= Ambera Wellmann =

Canadian artist (born 1982)

Ambera Wellmann (born 1982 in Lunenburg, Nova Scotia) is a Canadian painter who depicts human bodies in between play and violence, movement and dissolution. She has exhibited internationally at venues including Lulu in Mexico City, the 16th Istanbul Biennale in 2019, MoMA Warsaw, and others. Wellmann is based between Mexico City, Berlin, and New York.

== Artistic background ==
Wellmann's earlier paintings were inspired by various personal experiences of either emotional or erotic encounters. Her figurative approach often showed the horizontal domain of the bed against amorphous bodies pushing against the boundary of social binaries.

Wellmann approaches their paintings with "painterly catachresis" which she describes as a process to deliberately use a word, image, or pictorial representation in a way that is not correct. This manifests through irrational pictorial space and the depiction of an indeterminate number of bodies, genders, species, all without any predetermined visual hierarchy.

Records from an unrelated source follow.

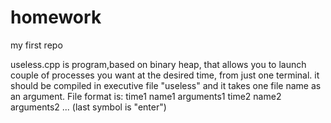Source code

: homework
========

my first repo

useless.cpp is program,based on binary heap, that allows you to launch couple of processes you want at the desired time,
from just one terminal.
it should be compiled in executive file "useless" and it takes one file name as an argument.
File format is:
time1 name1 arguments1
time2 name2 arguments2
...
(last symbol is "enter")
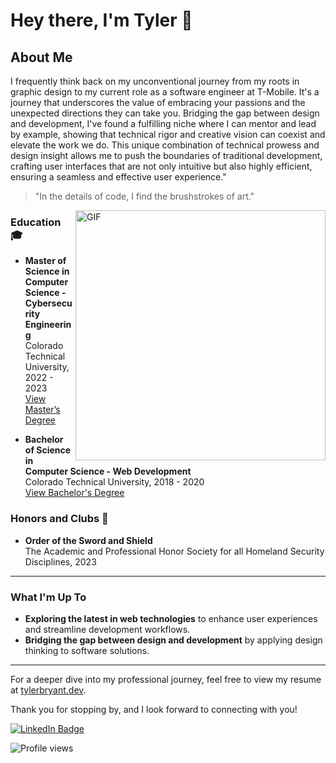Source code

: # Hey there, I'm Tyler 👋

## About Me

I frequently think back on my unconventional journey from my roots in graphic design to my current role as a software engineer at T-Mobile. It's a journey that underscores the value of embracing your passions and the unexpected directions they can take you. Bridging the gap between design and development, I've found a fulfilling niche where I can mentor and lead by example, showing that technical rigor and creative vision can coexist and elevate the work we do. This unique combination of technical prowess and design insight allows me to push the boundaries of traditional development, crafting user interfaces that are not only intuitive but also highly efficient, ensuring a seamless and effective user experience."
> "In the details of code, I find the brushstrokes of art."

<img align="right" alt="GIF" src="https://nebula.wsimg.com/48c77fd98dec8af88028cd4b0caa86d0?AccessKeyId=676C51B999F23A619BF8&disposition=0&alloworigin=1" width="400" height="auto" />

### Education 🎓

- **Master of Science in Computer Science - Cybersecurity Engineering**  
  Colorado Technical University, 2022 - 2023  
  [View Master’s Degree](https://www.parchment.com/u/award/5dff4d6b637b4e3aa4876d07c96cc9f9)

- **Bachelor of Science in Computer Science - Web Development**  
  Colorado Technical University, 2018 - 2020  
  [View Bachelor's Degree](https://www.parchment.com/u/award/8c09c9a9d8919ecf70edf617055617a8)

### Honors and Clubs 🏅
- **Order of the Sword and Shield**  
  The Academic and Professional Honor Society for all Homeland Security Disciplines, 2023

---


### What I'm Up To

- **Exploring the latest in web technologies** to enhance user experiences and streamline development workflows.
- **Bridging the gap between design and development** by applying design thinking to software solutions.

---
For a deeper dive into my professional journey, feel free to view my resume at [tylerbryant.dev](https://tylerbryant.dev).


Thank you for stopping by, and I look forward to connecting with you!

[![LinkedIn Badge](https://img.shields.io/badge/-Connect_on_LinkedIn-blue?style=flat-square&logo=Linkedin&logoColor=white&link=https://www.linkedin.com/in/bryantdesigns/)](https://www.linkedin.com/in/bryantdesigns/)

![Profile views](https://gpvc.arturio.dev/BryantDesigns)
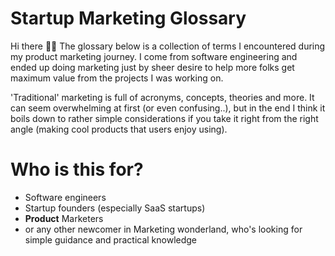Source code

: # Startup Marketing Glossary
Hi there 👋🏻 The glossary below is a collection of terms I encountered during my product marketing journey. I come from software engineering and ended up doing marketing just by sheer desire to help more folks get maximum value from the projects I was working on.

'Traditional' marketing is full of acronyms, concepts, theories and more. It can seem overwhelming at first (or even confusing..), but in the end I think it boils down to rather simple considerations if you take it right from the right angle (making cool products that users enjoy using).

# Who is this for?
- Software engineers
- Startup founders (especially SaaS startups)
- **Product** Marketers
- or any other newcomer in Marketing wonderland, who's looking for simple guidance and practical knowledge
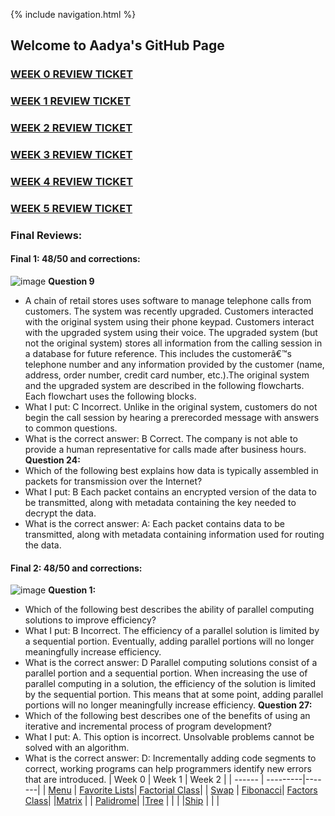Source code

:{% include navigation.html %}
## Welcome to Aadya's GitHub Page
### [WEEK 0 REVIEW TICKET](https://github.com/AadyaDaita/indiv_repo/issues/1)
### [WEEK 1 REVIEW TICKET](https://github.com/AadyaDaita/indiv_repo/issues/4)
### [WEEK 2 REVIEW TICKET](https://github.com/AadyaDaita/indiv_repo/issues/5)
### [WEEK 3 REVIEW TICKET](https://github.com/AadyaDaita/indiv_repo/issues/7)
### [WEEK 4 REVIEW TICKET](https://github.com/AadyaDaita/indiv_repo/issues/8)
### [WEEK 5 REVIEW TICKET](https://github.com/AadyaDaita/indiv_repo/issues/10)

### Final Reviews:
#### Final 1: 48/50 and corrections:
![image](https://user-images.githubusercontent.com/89221238/164802736-ded16f98-9f5b-4de9-9033-1df22e547d72.png)
**Question 9**
- A chain of retail stores uses software to manage telephone calls from customers. The system was recently upgraded. Customers interacted with the original system using their phone keypad. Customers interact with the upgraded system using their voice. The upgraded system (but not the original system) stores all information from the calling session in a database for future reference. This includes the customerâ€™s telephone number and any information provided by the customer (name, address, order number, credit card number, etc.).The original system and the upgraded system are described in the following flowcharts. Each flowchart uses the following blocks.
- What I put: C Incorrect. Unlike in the original system, customers do not begin the call session by hearing a prerecorded message with answers to common questions.
- What is the correct answer: B Correct. The company is not able to provide a human representative for calls made after business hours.
**Question 24:**
- Which of the following best explains how data is typically assembled in packets for transmission over the Internet?
- What I put: B Each packet contains an encrypted version of the data to be transmitted, along with metadata containing the key needed to decrypt the data.
- What is the correct answer: A: Each packet contains data to be transmitted, along with metadata containing information used for routing the data.

#### Final 2: 48/50 and corrections:
![image](https://user-images.githubusercontent.com/89221238/164802813-03ecbcf0-9708-48c5-a446-d80981051753.png)
**Question 1:**
- Which of the following best describes the ability of parallel computing solutions to improve efficiency?
- What I put: B Incorrect. The efficiency of a parallel solution is limited by a sequential portion. Eventually, adding parallel portions will no longer meaningfully increase efficiency.
- What is the correct answer: D Parallel computing solutions consist of a parallel portion and a sequential portion. When increasing the use of parallel computing in a solution, the efficiency of the solution is limited by the sequential portion. This means that at some point, adding parallel portions will no longer meaningfully increase efficiency.
**Question 27:**
- Which of the following best describes one of the benefits of using an iterative and incremental process of program development?
- What I put: A. This option is incorrect. Unsolvable problems cannot be solved with an algorithm.
- What is the correct answer: D: Incrementally adding code segments to correct, working programs can help programmers identify new errors that are introduced.
| Week 0 | Week 1   | Week 2 |
| ------ | ---------|-------|
| [Menu](https://replit.com/@AadyanjaliDaita/indivrepo#python_menu_challenges/menu.py)   | [Favorite Lists](https://replit.com/@AadyanjaliDaita/indivrepo#python_menu_challenges/week_1/lists_and_loops.py)| [Factorial Class](https://replit.com/@AadyanjaliDaita/indivrepo#python_menu_challenges/week_2/factorial.py)|
| [Swap](https://replit.com/@AadyanjaliDaita/indivrepo#python_menu_challenges/week_0/swap.py)   | [Fibonacci](https://replit.com/@AadyanjaliDaita/indivrepo#python_menu_challenges/week_1/fibonacci.py)| [Factors Class](https://replit.com/@AadyanjaliDaita/indivrepo#python_menu_challenges/week_2/factors_num.py)|
|[Matrix](https://replit.com/@AadyanjaliDaita/indivrepo#python_menu_challenges/week_0/keypad.py)  |          |  [Palidrome](https://replit.com/@AadyanjaliDaita/indivrepo#python_menu_challenges/week_2/palidrome.py)|
|[Tree](https://replit.com/@AadyanjaliDaita/indivrepo#python_menu_challenges/week_0/christmastree.py)    |          |            |
|[Ship](https://replit.com/@AadyanjaliDaita/indivrepo#python_menu_challenges/week_0/ship.py)    |          |          |















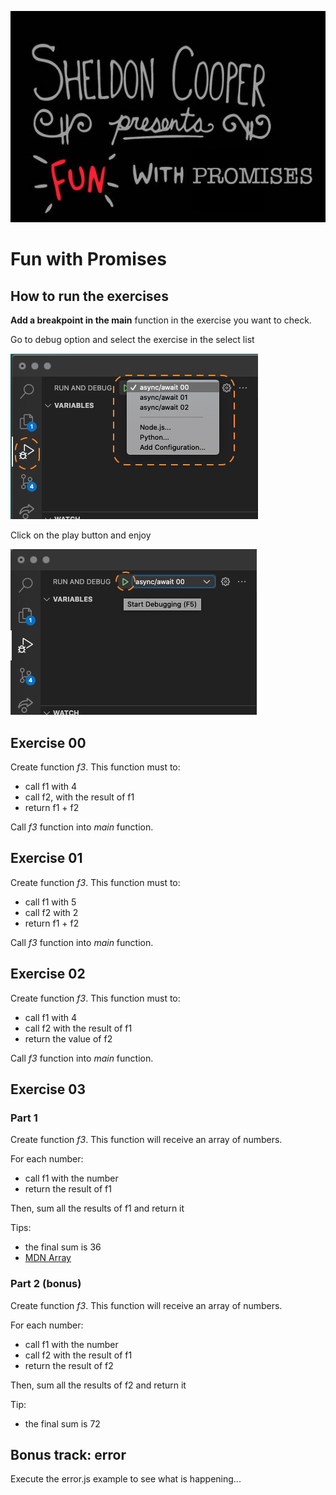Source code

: ![](./img/title.png)

# Fun with Promises

## How to run the exercises

**Add a breakpoint in the main** function in the exercise you want to check.

Go to debug option and select the exercise in the select list

![](./img/select.png)

Click on the play button and enjoy

![](./img/run.png)

## Exercise 00

Create function _f3_. This function must to:

- call f1 with 4
- call f2, with the result of f1
- return f1 + f2

Call _f3_ function into _main_ function.

## Exercise 01

Create function _f3_. This function must to:

- call f1 with 5
- call f2 with 2
- return f1 + f2 

Call _f3_ function into _main_ function.

## Exercise 02

Create function _f3_. This function must to:

- call f1 with 4
- call f2 with the result of f1
- return the value of f2

Call _f3_ function into _main_ function.

## Exercise 03

### Part 1
Create function _f3_. This function will receive an array of numbers.

For each number:

- call f1 with the number
- return the result of f1

Then, sum all the results of f1 and return it

Tips: 
- the final sum is 36
- [MDN Array](https://developer.mozilla.org/es/docs/Web/JavaScript/Reference/Global_Objects/Array)

### Part 2 (bonus)
Create function _f3_. This function will receive an array of numbers.

For each number:

- call f1 with the number
- call f2 with the result of f1
- return the result of f2

Then, sum all the results of f2 and return it

Tip: 
- the final sum is 72

## Bonus track: error

Execute the error.js example to see what is happening...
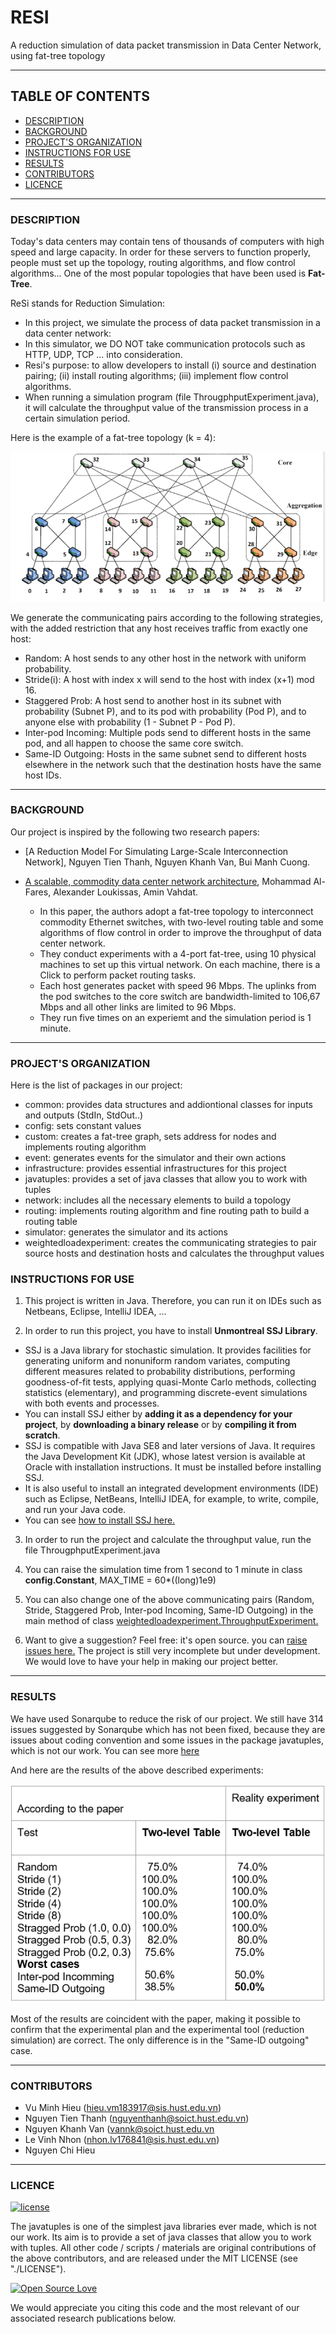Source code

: # RESI
A reduction simulation of data packet transmission in Data Center Network, using fat-tree topology 

<hr>

## TABLE OF CONTENTS
- [DESCRIPTION](#description)
- [BACKGROUND](#background)
- [PROJECT'S ORGANIZATION](#project's-organization)
- [INSTRUCTIONS FOR USE](#instructions-for-use)
- [RESULTS](#results)
- [CONTRIBUTORS](#contributors)
- [LICENCE](#licence)

<hr>

### DESCRIPTION

Today's data centers may contain tens of thousands of computers with high speed and large capacity. In order for these servers to function properly, people must set up the topology, routing algorithms, and flow control algorithms... One of the most popular topologies that have been used is **Fat-Tree**.

ReSi stands for Reduction Simulation:

* In this project, we simulate the process of data packet transmission in a data center network:
* In this simulator, we DO NOT take communication protocols such as HTTP, UDP, TCP ... into consideration.
* Resi's purpose: to allow developers to install (i) source and destination pairing; (ii) install routing algorithms; (iii) implement flow control algorithms.
* When running a simulation program (file ThrougphputExperiment.java), it will calculate the throughput value of the transmission process in a certain simulation period. 

Here is the example of a fat-tree topology (k = 4):

![4-port fattree](fat-tree-topology.png)

We generate the communicating pairs according to the following strategies, with the added restriction that any host receives traffic from exactly one host:
- Random: A host sends to any other host in the network with uniform probability.
- Stride(i): A host with index x will send to the host with index (x+1) mod 16.
- Staggered Prob: A host send to another host in its subnet with probability (Subnet P), and to its pod with probability (Pod P), and to anyone else with probability   (1 - Subnet P - Pod P).
- Inter-pod Incoming: Multiple pods send to different hosts in the same pod, and all happen to choose the same core switch.
- Same-ID Outgoing: Hosts in the same subnet send to different hosts elsewhere in the network such that the destination hosts have the same host IDs.

<hr>

### BACKGROUND

Our project is inspired by the following two research papers:
* [A Reduction Model For Simulating Large-Scale Interconnection Network], Nguyen Tien Thanh, Nguyen Khanh Van, Bui Manh Cuong.

* [A scalable, commodity data center network architecture](http://ccr.sigcomm.org/online/files/p63-alfares.pdf), Mohammad Al-Fares, Alexander Loukissas, Amin Vahdat.
  - In this paper, the authors adopt a fat-tree topology to interconnect commodity Ethernet switches, with two-level routing table and some algorithms of flow control
  in order to improve the throughput of data center network.
  - They conduct experiments with a 4-port fat-tree, using 10 physical machines to set up this virtual network. On each machine, there is a Click to perform packet
  routing tasks.
  - Each host generates packet with speed 96 Mbps. The uplinks from the pod switches to the core switch are bandwidth-limited to 106,67 Mbps and all other links are limited to 96 Mbps.
  - They run five times on an experiemt and the simulation period is 1 minute.
 
<hr>

### PROJECT'S ORGANIZATION
Here is the list of packages in our project:
  - common: provides data structures and addiontional classes for inputs and outputs (StdIn, StdOut..)
  - config: sets constant values
  - custom: creates a fat-tree graph, sets address for nodes and implements routing algorithm
  - event: generates events for the simulator and their own actions
  - infrastructure: provides essential infrastructures for this project
  - javatuples: provides a set of java classes that allow you to work with tuples
  - network: includes all the necessary elements to build a topology
  - routing: implements routing algorithm and fine routing path to build a routing table
  - simulator: generates the simulator and its actions
  - weightedloadexperiment: creates the communicating strategies to pair source hosts and destination hosts and calculates the throughput values

### INSTRUCTIONS FOR USE

1. This project is written in Java. Therefore, you can run it on IDEs such as Netbeans, Eclipse, IntelliJ IDEA, ...

2. In order to run this project, you have to install **Unmontreal SSJ Library**.
  - SSJ is a Java library for stochastic simulation. It provides facilities for generating uniform and nonuniform random variates, computing different measures related to probability distributions, performing goodness-of-fit tests, applying quasi-Monte Carlo methods, collecting statistics (elementary), and programming discrete-event simulations with both events and processes.
  - You can install SSJ either by **adding it as a dependency for your project**, by **downloading a binary release** or by **compiling it from scratch**.
  - SSJ is compatible with Java SE8 and later versions of Java. It requires the Java Development Kit (JDK), whose latest version is available at Oracle with installation instructions. It must be installed before installing SSJ.
  - It is also useful to install an integrated development environments (IDE) such as Eclipse, NetBeans, IntelliJ IDEA, for example, to write, compile, and run your Java code.
  - You can see [how to install SSJ here.](https://github.com/umontreal-simul/ssj) 

3. In order to run the project and calculate the throughput value, run the file ThrougphputExperiment.java

4. You can raise the simulation time from 1 second to 1 minute in class **config.Constant**, MAX_TIME = 60*((long)1e9)

5. You can also change one of the above communicating pairs (Random, Stride, Staggered Prob, Inter-pod Incoming, Same-ID Outgoing) in the main method of class [weightedloadexperiment.ThroughputExperiment.](https://github.com/vuminhhieu1311/Resi/blob/master/weightedloadexperiment/ThroughputExperiment.java)

6. Want to give a suggestion? Feel free: it's open source. you can [raise issues here.](https://github.com/vuminhhieu1311/Resi/issues)
The project is still very incomplete but under development. We would love to have your help in making our project better.

<hr>

### RESULTS
We have used Sonarqube to reduce the risk of our project. We still have 314 issues suggested by Sonarqube which has not been fixed, because they are issues about coding convention and some issues in the package javatuples, which is not our work. You can see more [here](https://github.com/vuminhhieu1311/Resi/blob/master/Issues02.html)

And here are the results of the above described experiments:

![result](results.png)

Most of the results are coincident with the paper, making it possible to confirm that the experimental plan and the experimental tool (reduction simulation) are correct.
The only difference is in the "Same-ID outgoing" case.

<hr>

### CONTRIBUTORS

- Vu Minh Hieu (hieu.vm183917@sis.hust.edu.vn)
- Nguyen Tien Thanh (nguyenthanh@soict.hust.edu.vn)
- Nguyen Khanh Van (vannk@soict.hust.edu.vn
- Le Vinh Nhon (nhon.lv176841@sis.hust.edu.vn)
- Nguyen Chi Hieu

<hr>

### LICENCE


[![license](https://img.shields.io/github/license/mashape/apistatus.svg?style=for-the-badge)](#)

The javatuples is one of the simplest java libraries ever made, which is not our work. Its aim is to provide a set of java classes that allow you to work with tuples. All other code / scripts / materials are original contributions of the above contributors, and are released under the MIT LICENSE (see "./LICENSE"). 



[![Open Source Love](https://badges.frapsoft.com/os/v2/open-source-200x33.png?v=103)](#)

We would appreciate you citing this code and the most relevant of our associated research publications below.


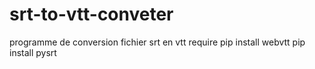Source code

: # srt-to-vtt-conveter
programme de conversion fichier srt en vtt
require
pip install webvtt
pip install pysrt


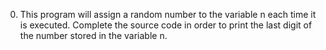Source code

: 0. This program will assign a random number to the variable n each time it is executed. Complete the source code in order to print the last digit of the number stored in the variable n.
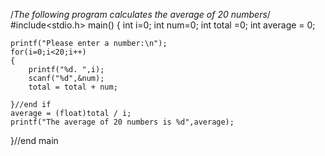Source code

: /*The following program calculates the average of 20 numbers*/
#include<stdio.h>
main()
{
    int i=0;
    int num=0;
    int total =0;
    int average = 0;

    printf("Please enter a number:\n");
    for(i=0;i<20;i++)
    {
        printf("%d. ",i);
        scanf("%d",&num);
        total = total + num;

    }//end if
    average = (float)total / i;
    printf("The average of 20 numbers is %d",average);

}//end main
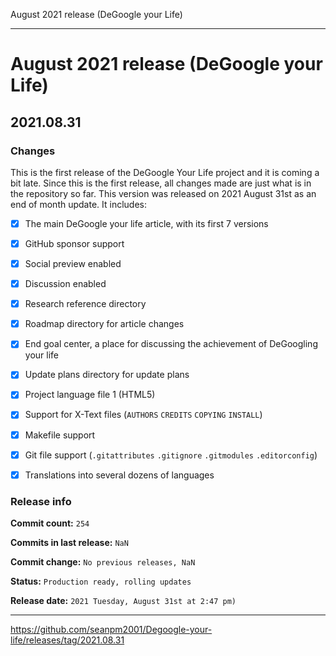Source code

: August 2021 release (DeGoogle your Life) 

***

# August 2021 release (DeGoogle your Life)

## 2021.08.31

### Changes

This is the first release of the DeGoogle Your Life project and it is coming a bit late. Since this is the first release, all changes made are just what is in the repository so far. This version was released on 2021 August 31st as an end of month update. It includes:

- [x] The main DeGoogle your life article, with its first 7 versions

- [x] GitHub sponsor support

- [x] Social preview enabled

- [x] Discussion enabled

- [x] Research reference directory

- [x] Roadmap directory for article changes

- [x] End goal center, a place for discussing the achievement of DeGoogling your life

- [x] Update plans directory for update plans

- [x] Project language file 1 (HTML5)

- [x] Support for X-Text files (`AUTHORS` `CREDITS` `COPYING` `INSTALL`)

- [x] Makefile support

- [x] Git file support (`.gitattributes` `.gitignore` `.gitmodules` `.editorconfig`)

- [x] Translations into several dozens of languages

### Release info

**Commit count:** `254`

**Commits in last release:** `NaN`

**Commit change:** `No previous releases, NaN`

**Status:** `Production ready, rolling updates`

**Release date:** `2021 Tuesday, August 31st at 2:47 pm)`

***

https://github.com/seanpm2001/Degoogle-your-life/releases/tag/2021.08.31
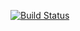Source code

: <a href='https://semaphoreci.com/hiebra/tycho'> <img src='https://semaphoreci.com/api/v1/hiebra/tycho/branches/master/badge.svg' alt='Build Status'></a>
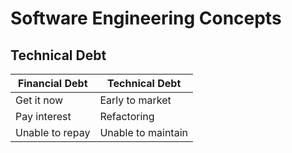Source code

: # Software Engineering Concepts

## Technical Debt

Financial Debt | Technical Debt
-|-
Get it now | Early to market
Pay interest | Refactoring
Unable to repay | Unable to maintain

Wellmann is known for her nested and collage-like painting technique that portrays twisted and abstracted human bodies and animal-like figurines. These techniques are shared by painters Jamian Juliano-Villani and Gregory Edwards.

In December 2023, it was announced that Wellmann is now jointly represented by Hauser & Wirth and Company Gallery.

== Exhibition history ==
In 2020, Wellmann showed at Company gallery in New York City and Kraupa-Tuskany Zeidler in Berlin, Germany. For the paintings exhibited at these two shows, poet Jessica Caroline recalls a conceptual likeness to writers like Georges Bataille, Simone Weil, William Blake, or Julia Kristeva and painters like Francis Bacon, Frida Kahlo, and nineteenth-century Romantic painting. Curator Sonja-Maria Borstner notes that the artist's liquid brushstrokes generate a peculiar arena for non-binary identities whose "contested terrain" is constantly under litigation and boundary passing.

UnTurning, Wellmann's first institutional European show opened at the MAC in Belfast in fall of 2021.

In 2021, Wellmann was part of the New Museum Triennial "Soft Water Hard Stone" in New York, NY. The exhibition was curated by Jamillah James and Margot Norton.